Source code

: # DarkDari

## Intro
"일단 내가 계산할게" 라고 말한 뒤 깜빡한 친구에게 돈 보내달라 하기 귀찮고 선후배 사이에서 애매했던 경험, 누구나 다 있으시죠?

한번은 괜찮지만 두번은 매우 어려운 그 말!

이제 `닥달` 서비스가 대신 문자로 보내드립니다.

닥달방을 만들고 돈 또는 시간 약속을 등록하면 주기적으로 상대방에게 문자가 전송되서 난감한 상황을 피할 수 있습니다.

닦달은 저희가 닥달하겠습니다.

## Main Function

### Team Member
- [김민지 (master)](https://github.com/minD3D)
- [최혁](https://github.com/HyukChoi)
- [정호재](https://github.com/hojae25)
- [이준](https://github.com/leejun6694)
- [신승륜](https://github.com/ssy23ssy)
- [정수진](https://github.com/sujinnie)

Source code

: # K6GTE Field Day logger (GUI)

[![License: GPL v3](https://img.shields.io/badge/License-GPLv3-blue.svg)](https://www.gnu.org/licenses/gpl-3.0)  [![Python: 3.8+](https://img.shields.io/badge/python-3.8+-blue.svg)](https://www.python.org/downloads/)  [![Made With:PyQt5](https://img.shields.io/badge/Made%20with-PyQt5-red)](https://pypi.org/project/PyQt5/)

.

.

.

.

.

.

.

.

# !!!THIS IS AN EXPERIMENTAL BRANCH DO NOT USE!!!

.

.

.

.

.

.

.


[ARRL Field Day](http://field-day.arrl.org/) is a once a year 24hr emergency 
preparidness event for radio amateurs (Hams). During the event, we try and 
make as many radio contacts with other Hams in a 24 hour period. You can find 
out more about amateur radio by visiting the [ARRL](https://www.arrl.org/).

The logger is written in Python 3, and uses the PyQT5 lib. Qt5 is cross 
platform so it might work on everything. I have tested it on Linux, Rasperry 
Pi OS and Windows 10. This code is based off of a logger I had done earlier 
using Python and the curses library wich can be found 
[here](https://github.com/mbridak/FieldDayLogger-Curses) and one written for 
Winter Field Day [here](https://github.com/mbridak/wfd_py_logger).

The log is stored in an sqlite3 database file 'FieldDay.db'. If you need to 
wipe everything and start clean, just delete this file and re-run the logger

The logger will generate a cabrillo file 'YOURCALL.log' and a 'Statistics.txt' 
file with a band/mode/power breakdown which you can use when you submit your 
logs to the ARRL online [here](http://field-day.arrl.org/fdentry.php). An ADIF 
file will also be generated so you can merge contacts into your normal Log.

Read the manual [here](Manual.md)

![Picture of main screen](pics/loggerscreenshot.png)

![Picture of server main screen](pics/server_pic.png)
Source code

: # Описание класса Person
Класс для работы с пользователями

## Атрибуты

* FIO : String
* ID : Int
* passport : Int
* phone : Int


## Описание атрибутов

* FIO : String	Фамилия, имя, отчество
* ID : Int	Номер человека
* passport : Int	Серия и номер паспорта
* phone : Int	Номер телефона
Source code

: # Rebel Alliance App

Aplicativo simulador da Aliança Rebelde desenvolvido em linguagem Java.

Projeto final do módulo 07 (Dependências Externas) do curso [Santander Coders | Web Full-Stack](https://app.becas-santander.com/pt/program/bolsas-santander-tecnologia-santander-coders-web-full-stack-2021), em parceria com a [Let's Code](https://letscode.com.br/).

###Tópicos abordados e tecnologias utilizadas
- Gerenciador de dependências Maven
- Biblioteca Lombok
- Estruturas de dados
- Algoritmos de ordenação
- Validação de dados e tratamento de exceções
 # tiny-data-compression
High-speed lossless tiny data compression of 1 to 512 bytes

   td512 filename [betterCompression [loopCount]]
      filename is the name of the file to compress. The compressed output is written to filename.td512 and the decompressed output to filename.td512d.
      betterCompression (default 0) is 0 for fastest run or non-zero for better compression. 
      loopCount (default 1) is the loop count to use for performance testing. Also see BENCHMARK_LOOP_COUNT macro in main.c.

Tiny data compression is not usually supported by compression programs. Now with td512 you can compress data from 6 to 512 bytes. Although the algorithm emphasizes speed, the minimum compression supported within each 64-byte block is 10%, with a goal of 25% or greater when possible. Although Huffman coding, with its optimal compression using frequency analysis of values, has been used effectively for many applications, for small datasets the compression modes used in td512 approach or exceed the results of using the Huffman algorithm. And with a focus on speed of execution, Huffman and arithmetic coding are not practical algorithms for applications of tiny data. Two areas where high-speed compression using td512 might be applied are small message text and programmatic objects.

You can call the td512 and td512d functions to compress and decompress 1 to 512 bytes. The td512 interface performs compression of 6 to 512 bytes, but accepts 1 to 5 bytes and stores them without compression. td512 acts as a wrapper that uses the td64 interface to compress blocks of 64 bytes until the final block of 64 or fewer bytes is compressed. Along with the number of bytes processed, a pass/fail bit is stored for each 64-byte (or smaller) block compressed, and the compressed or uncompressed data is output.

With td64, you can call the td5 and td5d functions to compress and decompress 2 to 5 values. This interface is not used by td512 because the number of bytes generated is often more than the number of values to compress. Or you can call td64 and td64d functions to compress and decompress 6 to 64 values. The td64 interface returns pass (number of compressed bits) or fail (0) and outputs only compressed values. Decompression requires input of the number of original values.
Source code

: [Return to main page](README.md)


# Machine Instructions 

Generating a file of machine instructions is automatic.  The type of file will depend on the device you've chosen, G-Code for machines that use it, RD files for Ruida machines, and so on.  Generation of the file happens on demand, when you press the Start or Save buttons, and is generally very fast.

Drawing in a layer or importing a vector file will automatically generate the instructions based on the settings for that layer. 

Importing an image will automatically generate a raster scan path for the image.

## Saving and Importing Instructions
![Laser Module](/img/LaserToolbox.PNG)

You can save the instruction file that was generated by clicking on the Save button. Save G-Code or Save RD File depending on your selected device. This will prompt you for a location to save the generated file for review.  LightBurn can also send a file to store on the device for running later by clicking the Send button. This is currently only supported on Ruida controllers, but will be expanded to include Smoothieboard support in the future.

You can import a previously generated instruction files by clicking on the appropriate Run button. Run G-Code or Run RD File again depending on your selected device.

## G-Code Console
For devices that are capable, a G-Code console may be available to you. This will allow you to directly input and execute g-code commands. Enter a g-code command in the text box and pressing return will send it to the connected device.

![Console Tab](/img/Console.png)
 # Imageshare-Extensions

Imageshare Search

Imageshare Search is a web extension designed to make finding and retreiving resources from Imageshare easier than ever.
——————————
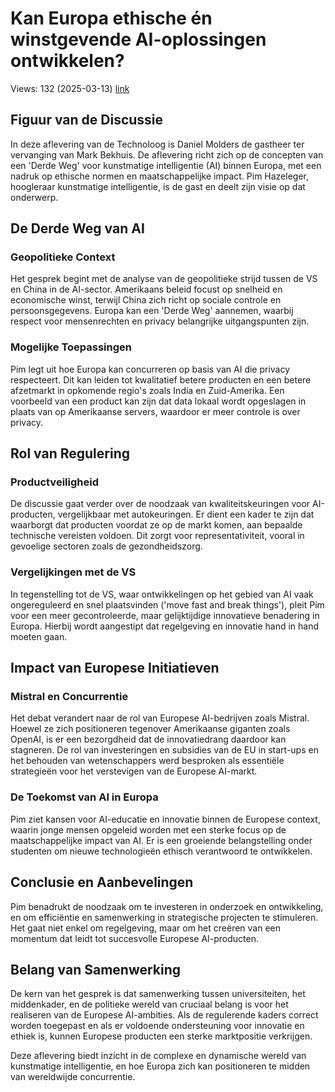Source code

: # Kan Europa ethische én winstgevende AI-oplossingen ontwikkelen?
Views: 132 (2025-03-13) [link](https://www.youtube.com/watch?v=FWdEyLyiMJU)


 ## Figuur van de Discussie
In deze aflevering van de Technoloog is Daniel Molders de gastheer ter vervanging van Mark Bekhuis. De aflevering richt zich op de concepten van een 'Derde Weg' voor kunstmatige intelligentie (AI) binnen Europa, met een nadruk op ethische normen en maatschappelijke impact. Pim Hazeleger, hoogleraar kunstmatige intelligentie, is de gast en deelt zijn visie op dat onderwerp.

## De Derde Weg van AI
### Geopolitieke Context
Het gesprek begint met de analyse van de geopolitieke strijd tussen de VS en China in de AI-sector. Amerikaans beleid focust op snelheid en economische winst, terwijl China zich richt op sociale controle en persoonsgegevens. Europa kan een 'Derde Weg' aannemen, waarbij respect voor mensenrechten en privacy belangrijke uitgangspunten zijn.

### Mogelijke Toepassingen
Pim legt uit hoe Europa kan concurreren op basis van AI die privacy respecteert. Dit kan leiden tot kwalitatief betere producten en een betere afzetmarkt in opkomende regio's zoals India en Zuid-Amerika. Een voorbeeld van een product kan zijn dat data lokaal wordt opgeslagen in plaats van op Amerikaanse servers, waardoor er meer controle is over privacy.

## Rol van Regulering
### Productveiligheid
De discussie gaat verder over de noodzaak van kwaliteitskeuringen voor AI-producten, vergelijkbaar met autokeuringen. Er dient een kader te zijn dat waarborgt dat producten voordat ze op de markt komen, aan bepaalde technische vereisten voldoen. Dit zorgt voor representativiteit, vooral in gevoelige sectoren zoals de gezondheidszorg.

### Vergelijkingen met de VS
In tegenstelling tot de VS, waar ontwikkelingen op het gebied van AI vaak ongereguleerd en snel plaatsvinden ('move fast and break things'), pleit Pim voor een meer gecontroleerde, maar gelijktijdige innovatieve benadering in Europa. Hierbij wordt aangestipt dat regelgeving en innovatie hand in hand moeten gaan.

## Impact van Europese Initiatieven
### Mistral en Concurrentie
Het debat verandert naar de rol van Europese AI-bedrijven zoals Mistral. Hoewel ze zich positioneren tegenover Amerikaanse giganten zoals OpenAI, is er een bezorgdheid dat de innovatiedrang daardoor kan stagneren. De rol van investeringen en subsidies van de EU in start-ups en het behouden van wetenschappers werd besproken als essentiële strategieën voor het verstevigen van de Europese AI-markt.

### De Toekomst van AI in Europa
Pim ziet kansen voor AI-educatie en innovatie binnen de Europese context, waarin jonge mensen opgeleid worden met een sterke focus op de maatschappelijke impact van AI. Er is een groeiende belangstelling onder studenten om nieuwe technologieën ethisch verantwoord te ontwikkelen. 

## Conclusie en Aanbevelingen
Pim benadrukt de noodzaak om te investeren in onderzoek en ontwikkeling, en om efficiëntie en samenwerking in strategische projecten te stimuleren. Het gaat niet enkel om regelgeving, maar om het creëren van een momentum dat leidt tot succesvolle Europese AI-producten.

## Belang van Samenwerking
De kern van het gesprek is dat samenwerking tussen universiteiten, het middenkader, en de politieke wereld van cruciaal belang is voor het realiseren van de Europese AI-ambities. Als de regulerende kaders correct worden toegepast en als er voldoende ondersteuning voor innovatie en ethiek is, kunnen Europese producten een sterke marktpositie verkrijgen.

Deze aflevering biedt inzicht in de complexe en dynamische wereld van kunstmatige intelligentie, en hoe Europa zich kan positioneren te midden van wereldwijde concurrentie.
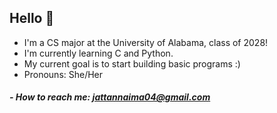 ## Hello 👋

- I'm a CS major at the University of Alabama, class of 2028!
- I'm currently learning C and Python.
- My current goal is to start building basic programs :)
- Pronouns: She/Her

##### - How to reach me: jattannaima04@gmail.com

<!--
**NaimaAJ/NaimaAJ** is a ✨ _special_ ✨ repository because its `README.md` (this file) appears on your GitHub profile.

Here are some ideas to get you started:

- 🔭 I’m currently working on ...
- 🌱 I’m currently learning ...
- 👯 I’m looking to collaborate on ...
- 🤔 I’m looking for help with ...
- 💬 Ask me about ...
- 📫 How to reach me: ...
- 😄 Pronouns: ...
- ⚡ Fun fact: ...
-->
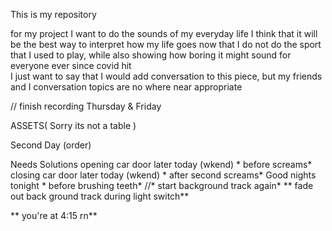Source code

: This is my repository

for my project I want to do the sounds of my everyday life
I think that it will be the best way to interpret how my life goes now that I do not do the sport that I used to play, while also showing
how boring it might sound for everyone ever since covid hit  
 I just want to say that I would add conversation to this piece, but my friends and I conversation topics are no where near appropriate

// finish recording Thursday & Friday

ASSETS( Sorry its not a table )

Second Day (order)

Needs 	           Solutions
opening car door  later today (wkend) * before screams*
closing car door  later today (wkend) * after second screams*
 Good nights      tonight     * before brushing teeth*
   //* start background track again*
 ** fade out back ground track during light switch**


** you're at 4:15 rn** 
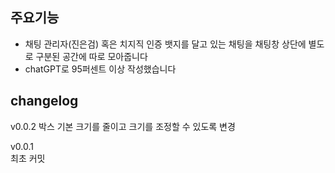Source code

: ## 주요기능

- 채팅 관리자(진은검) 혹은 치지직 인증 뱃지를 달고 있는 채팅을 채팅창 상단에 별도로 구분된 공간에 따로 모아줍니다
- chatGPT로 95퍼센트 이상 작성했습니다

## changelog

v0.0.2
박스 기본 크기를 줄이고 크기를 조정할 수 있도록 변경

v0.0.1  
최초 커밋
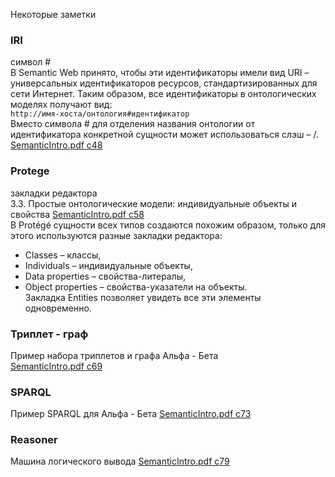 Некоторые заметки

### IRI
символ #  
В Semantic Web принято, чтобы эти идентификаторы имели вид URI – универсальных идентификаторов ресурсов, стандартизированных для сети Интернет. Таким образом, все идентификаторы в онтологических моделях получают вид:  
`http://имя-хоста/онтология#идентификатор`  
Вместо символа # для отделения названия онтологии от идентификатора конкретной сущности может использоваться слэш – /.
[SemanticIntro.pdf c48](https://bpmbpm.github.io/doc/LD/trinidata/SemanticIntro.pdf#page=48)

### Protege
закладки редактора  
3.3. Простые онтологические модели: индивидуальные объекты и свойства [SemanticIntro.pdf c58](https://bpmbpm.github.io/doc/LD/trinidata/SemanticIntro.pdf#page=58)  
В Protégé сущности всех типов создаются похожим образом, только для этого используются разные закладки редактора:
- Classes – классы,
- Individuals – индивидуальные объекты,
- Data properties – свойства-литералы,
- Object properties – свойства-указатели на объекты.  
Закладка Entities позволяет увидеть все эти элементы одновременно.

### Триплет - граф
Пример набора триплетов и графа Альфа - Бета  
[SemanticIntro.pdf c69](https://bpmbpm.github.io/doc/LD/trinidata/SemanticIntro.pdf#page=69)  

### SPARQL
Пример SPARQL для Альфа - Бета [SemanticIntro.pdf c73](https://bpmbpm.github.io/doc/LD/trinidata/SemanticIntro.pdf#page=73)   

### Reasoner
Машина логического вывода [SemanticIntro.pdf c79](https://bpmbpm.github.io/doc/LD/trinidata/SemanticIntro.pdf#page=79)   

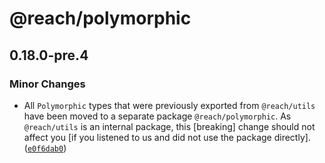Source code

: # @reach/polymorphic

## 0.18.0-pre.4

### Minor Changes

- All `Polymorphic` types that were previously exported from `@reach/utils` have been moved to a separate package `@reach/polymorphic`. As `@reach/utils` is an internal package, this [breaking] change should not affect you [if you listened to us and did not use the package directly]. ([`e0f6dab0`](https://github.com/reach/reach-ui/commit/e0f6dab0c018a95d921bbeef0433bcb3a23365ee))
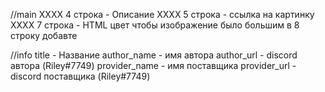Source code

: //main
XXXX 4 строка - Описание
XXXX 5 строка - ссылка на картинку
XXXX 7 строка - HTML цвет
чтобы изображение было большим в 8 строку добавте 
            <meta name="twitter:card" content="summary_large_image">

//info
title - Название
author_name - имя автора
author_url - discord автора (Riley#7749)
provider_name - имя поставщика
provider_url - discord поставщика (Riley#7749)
——————————
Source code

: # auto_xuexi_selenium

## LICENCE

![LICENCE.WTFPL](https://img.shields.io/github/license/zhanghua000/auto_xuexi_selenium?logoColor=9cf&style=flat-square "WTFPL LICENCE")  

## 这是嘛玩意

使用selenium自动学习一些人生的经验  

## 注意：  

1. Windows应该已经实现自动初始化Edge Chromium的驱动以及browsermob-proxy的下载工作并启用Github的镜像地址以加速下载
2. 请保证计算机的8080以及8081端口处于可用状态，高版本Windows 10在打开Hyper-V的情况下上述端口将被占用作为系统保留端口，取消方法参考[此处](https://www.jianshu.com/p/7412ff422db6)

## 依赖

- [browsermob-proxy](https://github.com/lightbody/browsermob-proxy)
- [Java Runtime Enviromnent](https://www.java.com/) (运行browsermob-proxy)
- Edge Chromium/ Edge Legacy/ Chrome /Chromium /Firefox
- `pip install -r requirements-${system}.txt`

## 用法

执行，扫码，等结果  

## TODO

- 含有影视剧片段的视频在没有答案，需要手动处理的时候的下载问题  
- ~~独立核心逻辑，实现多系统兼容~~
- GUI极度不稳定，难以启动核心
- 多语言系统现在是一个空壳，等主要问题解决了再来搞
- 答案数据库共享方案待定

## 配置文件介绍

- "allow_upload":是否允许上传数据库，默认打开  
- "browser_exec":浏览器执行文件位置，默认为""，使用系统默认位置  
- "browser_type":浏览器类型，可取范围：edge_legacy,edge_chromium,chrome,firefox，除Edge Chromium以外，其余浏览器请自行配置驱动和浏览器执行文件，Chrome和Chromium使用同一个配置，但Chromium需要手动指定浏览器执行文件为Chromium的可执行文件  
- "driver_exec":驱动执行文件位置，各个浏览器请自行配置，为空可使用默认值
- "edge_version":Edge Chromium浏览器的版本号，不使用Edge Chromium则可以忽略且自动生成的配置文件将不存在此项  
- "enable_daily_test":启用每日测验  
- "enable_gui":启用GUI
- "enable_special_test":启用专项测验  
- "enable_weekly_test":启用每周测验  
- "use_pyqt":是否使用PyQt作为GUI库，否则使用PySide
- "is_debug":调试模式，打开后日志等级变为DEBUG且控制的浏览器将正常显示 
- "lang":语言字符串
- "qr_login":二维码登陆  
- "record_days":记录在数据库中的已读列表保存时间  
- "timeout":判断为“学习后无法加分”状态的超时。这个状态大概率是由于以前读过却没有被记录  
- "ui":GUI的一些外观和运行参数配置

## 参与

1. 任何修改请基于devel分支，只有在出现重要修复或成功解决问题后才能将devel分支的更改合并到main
——————————
◆ **ABOUT THIS EXERCISE**: Search the data above for the string "want". Report every line where it is found.

◆ **RESPONSE TO THE EXERCISE**:
for my project I want to do the sounds of my everyday life
 I just want to say that I would add conversation to this piece, but my friends and I conversation topics are no where near appropriate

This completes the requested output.